Falkland Islanders voted overwhelmingly in favour of remaining a British oversees territory. Source: AAP

FALKLAND Islanders have voted overwhelmingly in favour of remaining a British oversees territory in a referendum designed to send a strong message to Argentina, which earlier derided the poll as illegal.

Some 92 per cent of the islands' 1,672 eligible voters turned out to deliver a 98.8 per cent "yes" vote in favour of staying an internally self-governing British territory, election officials in the capital Port Stanley announced.

Only three votes out of 1,517 were cast against the islands remaining British.

British Foreign Secretary William Hague welcomed the result, saying it "demonstrates more clearly than ever the Falkland Islanders' wish to remain an Overseas Territory of the United Kingdom.

"We have always been clear that we believe in the rights of the Falklands people to determine their own futures and to decide on the path they wish to take," he said in a statement on Tuesday.

"It is only right that, in the twenty-first century, these rights are respected.

"All countries should accept the results of this referendum and support the Falkland Islanders as they continue to develop their home and their economy."

International observers - from Canada, Chile, Mexico, New Zealand, Paraguay, the United States and Uruguay - monitored the polling stations.

The resounding "yes" result, delivered at around 10:30pm on the remote South Atlantic archipelago sparked unprecedented celebrations.

"There's so much noise here, it's huge," Legislative Assembly member Barry Elsby told AFP.

"There are hundreds of people outside the cathedral, celebrating, singing and waving flags.

Elsby called it a "tremendous point in time" for the islands which "sends a message around the world".

He said that Argentina would be "very frightened" because "this process was democratic".

"They can't dismiss it," he added.

Argentina, which invaded the islands in 1982 before its troops were ousted by a British task force after a short but bloody war, maintained its dismissive line on the vote.

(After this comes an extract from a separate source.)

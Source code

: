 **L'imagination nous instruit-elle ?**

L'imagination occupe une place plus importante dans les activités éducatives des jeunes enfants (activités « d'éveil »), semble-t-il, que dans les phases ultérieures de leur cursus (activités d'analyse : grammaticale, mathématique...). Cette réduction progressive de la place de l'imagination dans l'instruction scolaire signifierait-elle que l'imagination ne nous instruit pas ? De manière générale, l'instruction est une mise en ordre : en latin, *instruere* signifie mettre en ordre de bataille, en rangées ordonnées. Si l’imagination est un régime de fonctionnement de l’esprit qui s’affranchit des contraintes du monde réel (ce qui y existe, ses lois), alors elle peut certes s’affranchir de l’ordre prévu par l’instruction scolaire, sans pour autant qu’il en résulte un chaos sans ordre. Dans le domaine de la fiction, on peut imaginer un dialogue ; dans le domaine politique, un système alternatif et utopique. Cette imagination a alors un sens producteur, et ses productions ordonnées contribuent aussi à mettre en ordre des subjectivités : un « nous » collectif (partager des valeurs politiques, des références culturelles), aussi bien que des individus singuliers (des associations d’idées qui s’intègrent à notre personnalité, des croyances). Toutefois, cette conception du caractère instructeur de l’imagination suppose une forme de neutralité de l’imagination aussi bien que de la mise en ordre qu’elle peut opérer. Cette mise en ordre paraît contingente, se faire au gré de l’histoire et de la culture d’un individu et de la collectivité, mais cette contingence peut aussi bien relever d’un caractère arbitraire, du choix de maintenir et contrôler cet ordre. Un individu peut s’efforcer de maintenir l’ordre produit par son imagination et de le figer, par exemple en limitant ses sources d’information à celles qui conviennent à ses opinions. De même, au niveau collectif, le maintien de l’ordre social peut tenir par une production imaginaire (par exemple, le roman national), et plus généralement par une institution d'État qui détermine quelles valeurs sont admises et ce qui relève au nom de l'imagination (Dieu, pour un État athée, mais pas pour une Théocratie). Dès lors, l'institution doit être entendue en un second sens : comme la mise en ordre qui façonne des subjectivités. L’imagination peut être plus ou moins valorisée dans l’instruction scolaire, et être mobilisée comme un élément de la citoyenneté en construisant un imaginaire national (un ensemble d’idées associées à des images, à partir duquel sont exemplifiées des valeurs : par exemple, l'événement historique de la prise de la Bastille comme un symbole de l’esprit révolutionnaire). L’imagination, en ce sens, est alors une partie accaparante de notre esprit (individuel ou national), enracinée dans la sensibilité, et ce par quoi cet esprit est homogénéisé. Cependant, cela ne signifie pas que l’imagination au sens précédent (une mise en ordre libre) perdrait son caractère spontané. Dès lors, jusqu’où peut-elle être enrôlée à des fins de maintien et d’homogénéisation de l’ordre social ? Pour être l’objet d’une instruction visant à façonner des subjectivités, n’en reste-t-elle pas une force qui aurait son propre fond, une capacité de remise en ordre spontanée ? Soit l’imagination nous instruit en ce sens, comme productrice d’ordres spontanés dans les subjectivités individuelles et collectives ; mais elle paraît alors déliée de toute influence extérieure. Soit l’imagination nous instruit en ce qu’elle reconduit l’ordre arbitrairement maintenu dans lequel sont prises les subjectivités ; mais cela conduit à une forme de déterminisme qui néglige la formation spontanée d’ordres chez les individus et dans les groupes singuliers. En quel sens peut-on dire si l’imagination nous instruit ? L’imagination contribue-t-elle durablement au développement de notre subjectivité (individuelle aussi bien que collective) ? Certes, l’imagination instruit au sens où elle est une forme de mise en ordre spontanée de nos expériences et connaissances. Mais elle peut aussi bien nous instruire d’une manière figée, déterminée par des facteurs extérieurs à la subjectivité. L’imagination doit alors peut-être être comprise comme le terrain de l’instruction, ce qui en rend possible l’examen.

"It's a manoeuvre with no legal value, which has neither been convened nor supervised by the United Nations," said Alicia Castro, Argentina's ambassador to London.

"We respect their way of life, their identity. We respect that they want to continue being British, but the territory they inhabit is not British," she told Buenos Aires radio station La Red.

Buenos Aires has stepped up its sovereignty claims against the backdrop of the discovery of potentially valuable oil reserves in the territorial waters of the islands it calls "Las Malvinas", some 400km away from the Argentine coast.

Britain has held the Falklands since 1833 but Buenos Aires maintains that the barren islands are occupied Argentinian territory.

Buenos Aires claims the islanders are an "implanted" colonial population and thus do not have the right to self-determination.